People often extol the virtue of open-mindedness, but can there be too much of a good thing?
As a college dean, I regularly observe campus controversies about the Israel-Hamas war, race relations and other hot-button issues. Many of these concern free speech – what students, faculty and invited speakers should and shouldn’t be allowed to say.
But free speech disputes aren’t merely about permission to speak. They are about who belongs at the table – and whether there are limits to the viewpoints we should listen to, argue with or allow to change our minds. As a philosopher who works on “ culture war” issues, I’m particularly interested in what free-speech disputes teach about the value of open-mindedness.
Talking together in the ‘big tent’
Free-speech advocates often find inspiration in the 19th century philosopher John Stuart Mill, who argued for what we might call a “big tent” approach: engaging with a variety of viewpoints, including those that strike you as mistaken. After all, Mill wrote, you could be wrong. And even if you’re right, the clash of opinions can sharpen your reasons.

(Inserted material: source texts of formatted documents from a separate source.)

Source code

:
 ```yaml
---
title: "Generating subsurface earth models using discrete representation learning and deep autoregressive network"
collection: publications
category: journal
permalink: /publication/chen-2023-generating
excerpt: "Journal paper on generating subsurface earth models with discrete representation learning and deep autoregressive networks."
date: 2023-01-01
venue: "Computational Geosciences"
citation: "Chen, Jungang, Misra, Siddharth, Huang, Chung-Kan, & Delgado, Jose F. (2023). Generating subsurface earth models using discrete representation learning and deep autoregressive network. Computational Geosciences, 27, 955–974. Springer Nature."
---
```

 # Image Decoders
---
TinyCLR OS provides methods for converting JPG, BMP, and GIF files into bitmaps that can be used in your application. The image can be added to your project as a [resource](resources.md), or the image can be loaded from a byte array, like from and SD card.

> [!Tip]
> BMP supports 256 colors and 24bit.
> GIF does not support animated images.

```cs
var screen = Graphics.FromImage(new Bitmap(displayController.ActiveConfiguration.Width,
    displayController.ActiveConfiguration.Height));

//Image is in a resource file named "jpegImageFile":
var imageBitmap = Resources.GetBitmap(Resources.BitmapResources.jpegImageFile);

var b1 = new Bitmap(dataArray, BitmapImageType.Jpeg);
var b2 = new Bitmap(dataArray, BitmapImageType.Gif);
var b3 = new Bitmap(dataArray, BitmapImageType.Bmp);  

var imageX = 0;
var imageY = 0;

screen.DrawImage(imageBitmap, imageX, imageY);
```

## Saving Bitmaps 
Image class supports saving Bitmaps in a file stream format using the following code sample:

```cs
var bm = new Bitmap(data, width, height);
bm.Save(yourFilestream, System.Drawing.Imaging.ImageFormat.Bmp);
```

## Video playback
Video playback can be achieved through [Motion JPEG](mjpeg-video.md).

Some critics believe that Mill’s arguments haven’t worn well, especially in an age of demagoguery and “fake news.” Do I really need to listen to people who believe the Earth is flat? Holocaust deniers? My relatives’ crackpot conspiracy theories at the holiday dinner table? Whose benefit would such openness serve?
The primary argument for the big tent approach is rooted in intellectual humility: properly recognizing the limitations to what each of us knows. In one sense, it is a recognition of human fallibility – which, when combined with hubris, can have disastrous results.
More positively, intellectual humility is aspirational: There’s a lot yet to learn. Importantly, intellectual humility does not mean that one lacks moral convictions, let alone the desire to persuade others of those convictions.
Having spent several decades advocating for same-sex marriage – including participating in dozens of campus debates and two point-counterpoint books – I’m convinced of the value of engagement with “the other side.” At the same time, I’m acutely aware of its costs. All things considered, I believe that the marketplace of ideas should err on the side of a big tent.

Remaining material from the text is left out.